Q> As well as directing commercials, you’ve also created experimental audiovisual films. Can you tell me a bit more about this, and what are your ambitions when it comes to longer-form filmmaking? 

Daniel> That was a long long time ago. While directing commercials, I used to do experimental videos to keep my inner creativity alive. Video images shot with no rules, searching for emotions or reactions only. One of those works was exhibited in art galleries. For me it was fun, a different experience.

I've tried to direct feature films, but it has not happened yet. Even if my advertising career keeps me busy, I'm always looking for the opportunity to direct long-form. Right now, I’m developing two scripts, and I keep searching for good stories to produce. I’m very confident that somehow, one day I will direct longer-form pieces.


Q> Where do you tend to find inspiration? 

Daniel> In advertising, I find inspiration looking inside the idea of each campaign. My goal is to empower the message creatively. The concept is the seed that you need to sow.

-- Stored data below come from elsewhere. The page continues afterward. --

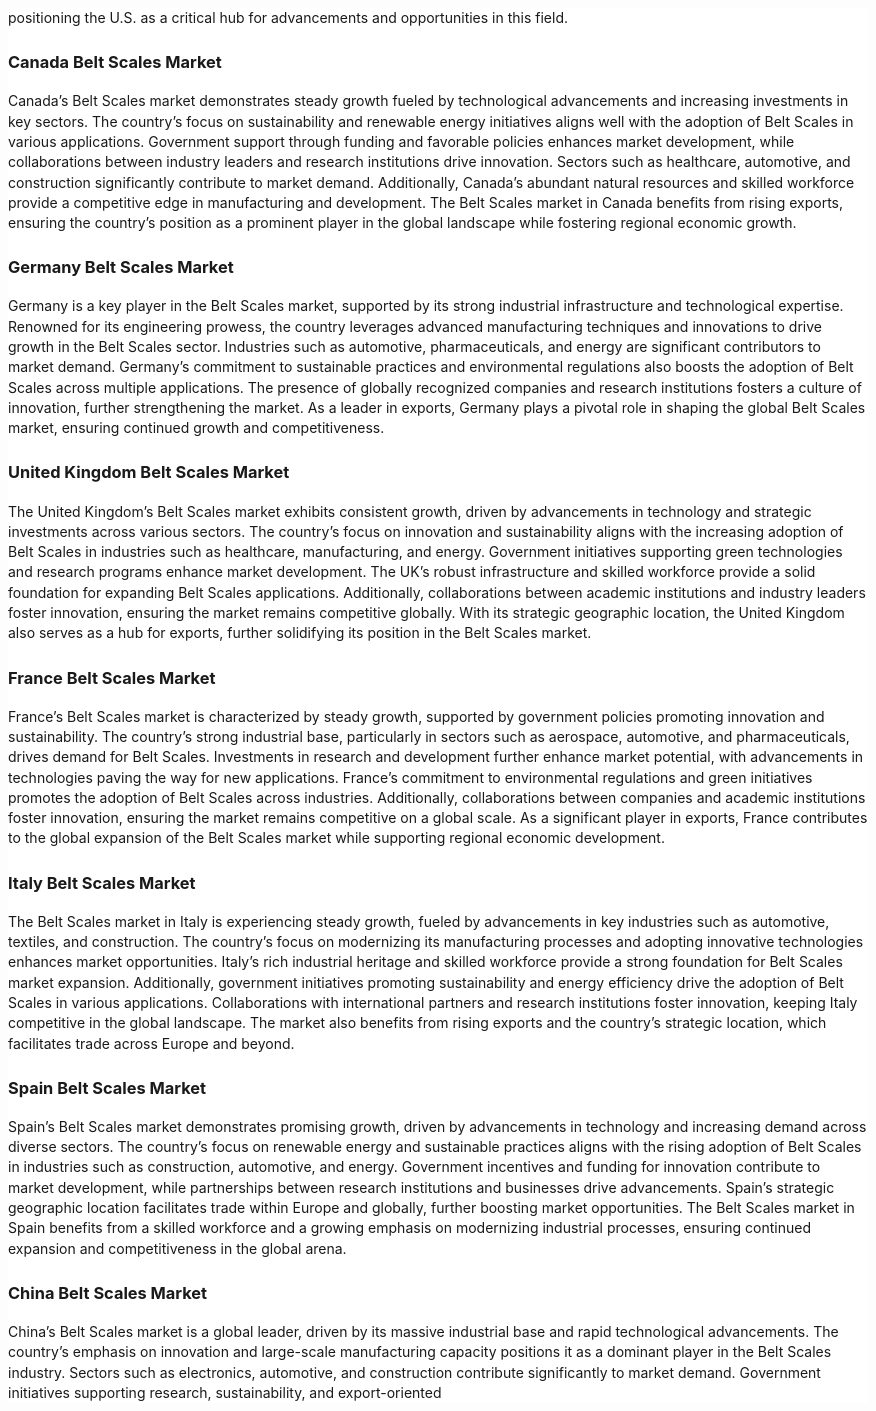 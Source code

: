 positioning the U.S. as a critical hub for advancements and opportunities in this field.</p><h3>Canada Belt Scales Market</h3><p>Canada&rsquo;s Belt Scales market demonstrates steady growth fueled by technological advancements and increasing investments in key sectors. The country&rsquo;s focus on sustainability and renewable energy initiatives aligns well with the adoption of Belt Scales in various applications. Government support through funding and favorable policies enhances market development, while collaborations between industry leaders and research institutions drive innovation. Sectors such as healthcare, automotive, and construction significantly contribute to market demand. Additionally, Canada&rsquo;s abundant natural resources and skilled workforce provide a competitive edge in manufacturing and development. The Belt Scales market in Canada benefits from rising exports, ensuring the country&rsquo;s position as a prominent player in the global landscape while fostering regional economic growth.</p><h3>Germany Belt Scales Market</h3><p>Germany is a key player in the Belt Scales market, supported by its strong industrial infrastructure and technological expertise. Renowned for its engineering prowess, the country leverages advanced manufacturing techniques and innovations to drive growth in the Belt Scales sector. Industries such as automotive, pharmaceuticals, and energy are significant contributors to market demand. Germany&rsquo;s commitment to sustainable practices and environmental regulations also boosts the adoption of Belt Scales across multiple applications. The presence of globally recognized companies and research institutions fosters a culture of innovation, further strengthening the market. As a leader in exports, Germany plays a pivotal role in shaping the global Belt Scales market, ensuring continued growth and competitiveness.</p><h3>United Kingdom Belt Scales Market</h3><p>The United Kingdom&rsquo;s Belt Scales market exhibits consistent growth, driven by advancements in technology and strategic investments across various sectors. The country&rsquo;s focus on innovation and sustainability aligns with the increasing adoption of Belt Scales in industries such as healthcare, manufacturing, and energy. Government initiatives supporting green technologies and research programs enhance market development. The UK&rsquo;s robust infrastructure and skilled workforce provide a solid foundation for expanding Belt Scales applications. Additionally, collaborations between academic institutions and industry leaders foster innovation, ensuring the market remains competitive globally. With its strategic geographic location, the United Kingdom also serves as a hub for exports, further solidifying its position in the Belt Scales market.</p><h3>France Belt Scales Market</h3><p>France&rsquo;s Belt Scales market is characterized by steady growth, supported by government policies promoting innovation and sustainability. The country&rsquo;s strong industrial base, particularly in sectors such as aerospace, automotive, and pharmaceuticals, drives demand for Belt Scales. Investments in research and development further enhance market potential, with advancements in technologies paving the way for new applications. France&rsquo;s commitment to environmental regulations and green initiatives promotes the adoption of Belt Scales across industries. Additionally, collaborations between companies and academic institutions foster innovation, ensuring the market remains competitive on a global scale. As a significant player in exports, France contributes to the global expansion of the Belt Scales market while supporting regional economic development.</p><h3>Italy Belt Scales Market</h3><p>The Belt Scales market in Italy is experiencing steady growth, fueled by advancements in key industries such as automotive, textiles, and construction. The country&rsquo;s focus on modernizing its manufacturing processes and adopting innovative technologies enhances market opportunities. Italy&rsquo;s rich industrial heritage and skilled workforce provide a strong foundation for Belt Scales market expansion. Additionally, government initiatives promoting sustainability and energy efficiency drive the adoption of Belt Scales in various applications. Collaborations with international partners and research institutions foster innovation, keeping Italy competitive in the global landscape. The market also benefits from rising exports and the country&rsquo;s strategic location, which facilitates trade across Europe and beyond.</p><h3>Spain Belt Scales Market</h3><p>Spain&rsquo;s Belt Scales market demonstrates promising growth, driven by advancements in technology and increasing demand across diverse sectors. The country&rsquo;s focus on renewable energy and sustainable practices aligns with the rising adoption of Belt Scales in industries such as construction, automotive, and energy. Government incentives and funding for innovation contribute to market development, while partnerships between research institutions and businesses drive advancements. Spain&rsquo;s strategic geographic location facilitates trade within Europe and globally, further boosting market opportunities. The Belt Scales market in Spain benefits from a skilled workforce and a growing emphasis on modernizing industrial processes, ensuring continued expansion and competitiveness in the global arena.</p><h3>China Belt Scales Market</h3><p>China&rsquo;s Belt Scales market is a global leader, driven by its massive industrial base and rapid technological advancements. The country&rsquo;s emphasis on innovation and large-scale manufacturing capacity positions it as a dominant player in the Belt Scales industry. Sectors such as electronics, automotive, and construction contribute significantly to market demand. Government initiatives supporting research, sustainability, and export-oriented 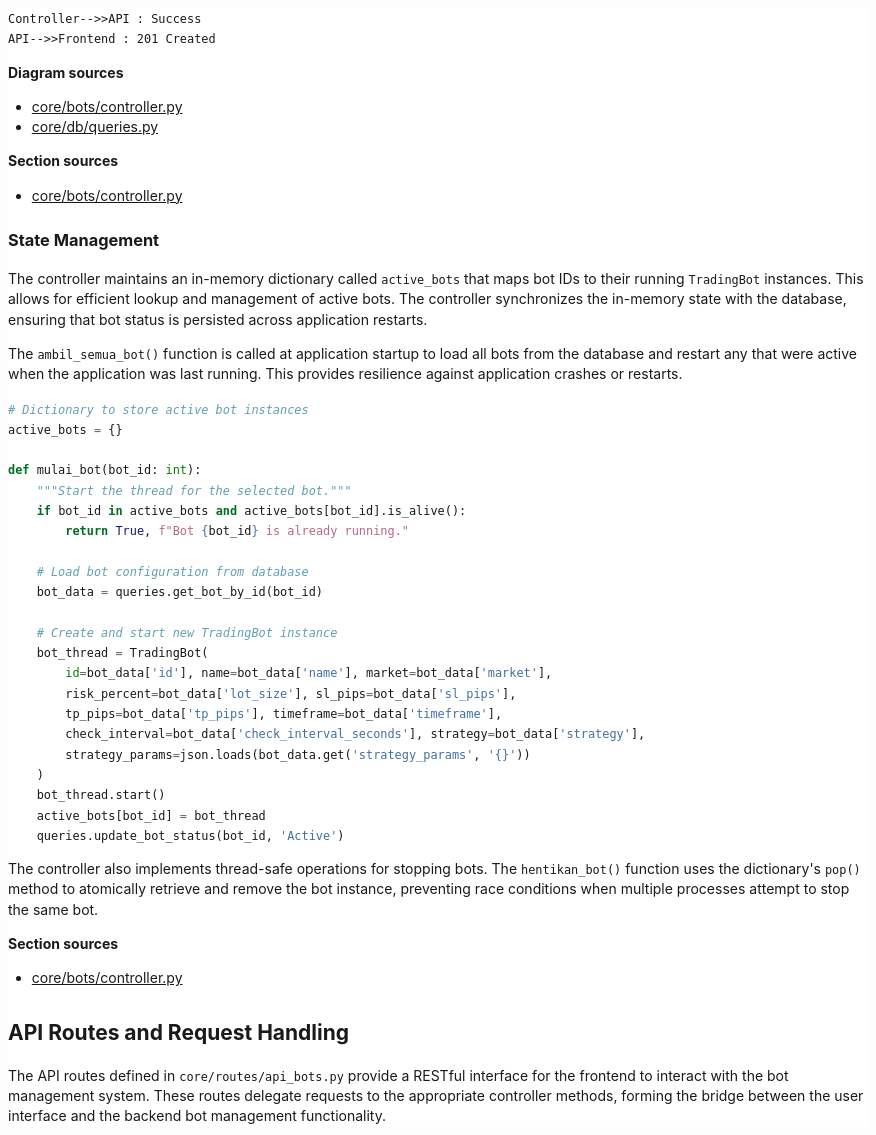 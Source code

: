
 ```mermaid
Controller-->>API : Success
API-->>Frontend : 201 Created
```

**Diagram sources**
- [core/bots/controller.py](file://core/bots/controller.py#L1-L176)
- [core/db/queries.py](file://core/db/queries.py#L1-L174)

**Section sources**
- [core/bots/controller.py](file://core/bots/controller.py#L1-L176)

### State Management
The controller maintains an in-memory dictionary called `active_bots` that maps bot IDs to their running `TradingBot` instances. This allows for efficient lookup and management of active bots. The controller synchronizes the in-memory state with the database, ensuring that bot status is persisted across application restarts.

The `ambil_semua_bot()` function is called at application startup to load all bots from the database and restart any that were active when the application was last running. This provides resilience against application crashes or restarts.

```python
# Dictionary to store active bot instances
active_bots = {}

def mulai_bot(bot_id: int):
    """Start the thread for the selected bot."""
    if bot_id in active_bots and active_bots[bot_id].is_alive():
        return True, f"Bot {bot_id} is already running."
    
    # Load bot configuration from database
    bot_data = queries.get_bot_by_id(bot_id)
    
    # Create and start new TradingBot instance
    bot_thread = TradingBot(
        id=bot_data['id'], name=bot_data['name'], market=bot_data['market'],
        risk_percent=bot_data['lot_size'], sl_pips=bot_data['sl_pips'],
        tp_pips=bot_data['tp_pips'], timeframe=bot_data['timeframe'],
        check_interval=bot_data['check_interval_seconds'], strategy=bot_data['strategy'],
        strategy_params=json.loads(bot_data.get('strategy_params', '{}'))
    )
    bot_thread.start()
    active_bots[bot_id] = bot_thread
    queries.update_bot_status(bot_id, 'Active')
```

The controller also implements thread-safe operations for stopping bots. The `hentikan_bot()` function uses the dictionary's `pop()` method to atomically retrieve and remove the bot instance, preventing race conditions when multiple processes attempt to stop the same bot.

**Section sources**
- [core/bots/controller.py](file://core/bots/controller.py#L1-L176)

## API Routes and Request Handling
The API routes defined in `core/routes/api_bots.py` provide a RESTful interface for the frontend to interact with the bot management system. These routes delegate requests to the appropriate controller methods, forming the bridge between the user interface and the backend bot management functionality.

Each idea needs a different spark. Sometimes you need to focus on creating the characters; sometimes, it’s about visual transitions, special effects, finding the right music, or a surprising dance choreography... each project is different. That’s why I feed my inspiration from many different sources - art exhibits, films, music videos, books, and also observing everyday life. 

Inspiration has nothing to do with magic. Inspiration is entwined with hard work; with the obsession of looking for new ways to communicate an idea. As Pablo Picasso said, “inspiration exists, but it has to find you working”.


Q> How are you hoping to develop your work over the coming years, and what are you most passionate about achieving with your work? 

Daniel> After becoming a US citizen two years ago, I want to keep expanding my work in the US market. My passion and love for what I do has been well received in every agency I work with. I love sharing this passion with creatives and helping to improve each project. I’m a team player and easy to work with. I listen and I share my ideas, always looking for a creative twist. It’s a great feeling when the agencies that I've worked with keep coming back with new projects. 

I’m sure the coming years will bring new great projects, and new creative teams to work with. I would love to shoot a Super Bowl spot soon.


Q> In the world of commercials, are there any clients with whom you’d especially like to work with in the future? 

Daniel> I love Saatchi's creative ideas, like the Tide Ad, with David Harbour. Or Arnold and its hilarious Progressive campaign. I want to work with agencies that bring to life amazing creative ideas.


Q> Finally, the past year has been a challenging one for so many. What’s been keeping you creatively inspired and motivated throughout 2020? 

Daniel> I have to say that I’ve been fortunate. Florida was one of the first states to reopen, and I've been working non stop during this time. The big challenge was learning the new working process with the agency and clients remotely.  Sometimes it was difficult to get the usual shooting flow and creative vibe that you get when you are in person.

I learned how to manage it, but I wish we can go back to normal soon. Having a crew fully vaccinated will help a lot.